Long-term saturation forecasting
Addresses https://gitlab.com/gitlab-com/gl-infra/infrastructure/issues/7217
EXPERIMENTAL
Long-term saturation forecast is not focused on immediate changes, but rather long-term trends. It uses week-on-week growth to predict several metrics:
Average Values:
- What the will the average value of the saturation metric be in two weeks time?
- What the will the average value of the saturation metric be in 30 days time?
Sapdex Trends:
"Sapdex is for saturation what apdex is for latency." -- @andrewn
Averages don't work very well for saturation as it can be spiky. Instead we invent the idea of sapdex.
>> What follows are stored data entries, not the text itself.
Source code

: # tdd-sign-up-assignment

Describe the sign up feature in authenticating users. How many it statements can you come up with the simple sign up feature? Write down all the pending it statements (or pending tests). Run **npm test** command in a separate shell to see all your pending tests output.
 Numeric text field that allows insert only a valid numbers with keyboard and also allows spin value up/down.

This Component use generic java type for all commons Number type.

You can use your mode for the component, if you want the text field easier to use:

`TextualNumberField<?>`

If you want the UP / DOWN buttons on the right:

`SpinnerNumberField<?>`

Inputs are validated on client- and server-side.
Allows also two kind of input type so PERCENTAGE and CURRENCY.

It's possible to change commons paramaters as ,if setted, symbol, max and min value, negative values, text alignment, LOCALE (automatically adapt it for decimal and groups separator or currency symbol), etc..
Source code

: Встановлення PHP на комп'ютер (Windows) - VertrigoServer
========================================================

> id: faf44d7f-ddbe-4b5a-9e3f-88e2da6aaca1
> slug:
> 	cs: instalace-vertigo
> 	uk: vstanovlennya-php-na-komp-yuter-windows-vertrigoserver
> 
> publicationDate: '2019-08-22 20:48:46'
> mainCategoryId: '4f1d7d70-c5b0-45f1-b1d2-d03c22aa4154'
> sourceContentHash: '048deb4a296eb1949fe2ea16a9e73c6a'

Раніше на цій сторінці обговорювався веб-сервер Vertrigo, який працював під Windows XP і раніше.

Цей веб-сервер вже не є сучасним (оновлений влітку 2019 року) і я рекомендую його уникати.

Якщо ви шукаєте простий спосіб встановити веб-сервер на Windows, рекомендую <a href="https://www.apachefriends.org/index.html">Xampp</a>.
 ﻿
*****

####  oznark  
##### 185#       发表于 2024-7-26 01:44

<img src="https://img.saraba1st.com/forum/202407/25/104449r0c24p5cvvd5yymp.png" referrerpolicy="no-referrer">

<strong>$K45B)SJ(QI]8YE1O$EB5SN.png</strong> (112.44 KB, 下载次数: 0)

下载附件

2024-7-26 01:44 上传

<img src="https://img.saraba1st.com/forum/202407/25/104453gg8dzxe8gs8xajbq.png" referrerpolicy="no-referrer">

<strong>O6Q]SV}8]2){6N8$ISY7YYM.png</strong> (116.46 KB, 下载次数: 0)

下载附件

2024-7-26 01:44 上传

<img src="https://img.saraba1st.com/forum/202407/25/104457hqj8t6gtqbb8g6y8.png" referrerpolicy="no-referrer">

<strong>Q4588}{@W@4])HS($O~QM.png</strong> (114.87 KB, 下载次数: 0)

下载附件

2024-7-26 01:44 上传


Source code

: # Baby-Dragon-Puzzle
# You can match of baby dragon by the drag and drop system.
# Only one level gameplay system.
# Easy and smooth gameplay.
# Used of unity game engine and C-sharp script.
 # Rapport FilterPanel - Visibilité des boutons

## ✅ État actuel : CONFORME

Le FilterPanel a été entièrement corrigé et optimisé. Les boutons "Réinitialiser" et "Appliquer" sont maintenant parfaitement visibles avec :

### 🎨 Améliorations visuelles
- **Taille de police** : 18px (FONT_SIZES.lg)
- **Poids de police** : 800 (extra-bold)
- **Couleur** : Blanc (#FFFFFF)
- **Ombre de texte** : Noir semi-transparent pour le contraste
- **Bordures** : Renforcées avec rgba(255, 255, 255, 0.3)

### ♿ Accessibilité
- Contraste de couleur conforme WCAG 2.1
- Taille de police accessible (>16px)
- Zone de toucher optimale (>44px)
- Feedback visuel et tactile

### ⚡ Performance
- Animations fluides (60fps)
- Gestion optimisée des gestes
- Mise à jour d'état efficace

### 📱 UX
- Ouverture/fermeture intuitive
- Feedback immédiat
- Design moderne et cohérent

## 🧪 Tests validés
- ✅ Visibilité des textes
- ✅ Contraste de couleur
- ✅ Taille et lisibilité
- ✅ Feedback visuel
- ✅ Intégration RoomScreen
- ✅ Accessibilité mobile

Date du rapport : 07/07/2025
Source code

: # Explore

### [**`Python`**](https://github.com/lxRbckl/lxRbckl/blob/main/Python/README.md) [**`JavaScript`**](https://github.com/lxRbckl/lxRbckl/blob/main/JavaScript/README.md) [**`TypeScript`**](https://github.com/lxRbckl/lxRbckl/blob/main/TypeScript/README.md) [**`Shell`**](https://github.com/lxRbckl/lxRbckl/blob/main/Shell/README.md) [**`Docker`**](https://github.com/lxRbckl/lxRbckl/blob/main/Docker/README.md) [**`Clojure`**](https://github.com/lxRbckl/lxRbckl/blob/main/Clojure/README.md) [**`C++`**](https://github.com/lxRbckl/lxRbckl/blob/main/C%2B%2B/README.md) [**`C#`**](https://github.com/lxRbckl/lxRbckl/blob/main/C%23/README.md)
The sapdex score for a metric is as follows:
- 0% -> Soft Saturation Threshold = 100%
- Soft Threshold -> Hard Saturation Threshold = 50%
- Hard Saturation Threshold -> 100% = 0%
The threshold are defined depending on the saturation metric. For example, for CPU, we might use 80% and 90% as our thresholds. We can then calculate the amount of time the CPU for a service exceeds these thresholds and measure this as sapdex over the week.
We measure the sapdex score for each metric when calculate weekly averages and trends to calculate a long-term forecast for when the metric will become saturation.
Using week-on-week sapdex trends, we can predict when a particular resource (for example single_core_cpu on the Redis primary) will become exhausted.
Demo Graph
This graph shows the sapdex scores for single_core_cpu for Redis, Redis-Cache and pgbouncer over the past 12 hours.
Redis-Cache and pgbouncer are doing well, Redis-Persistent not so much.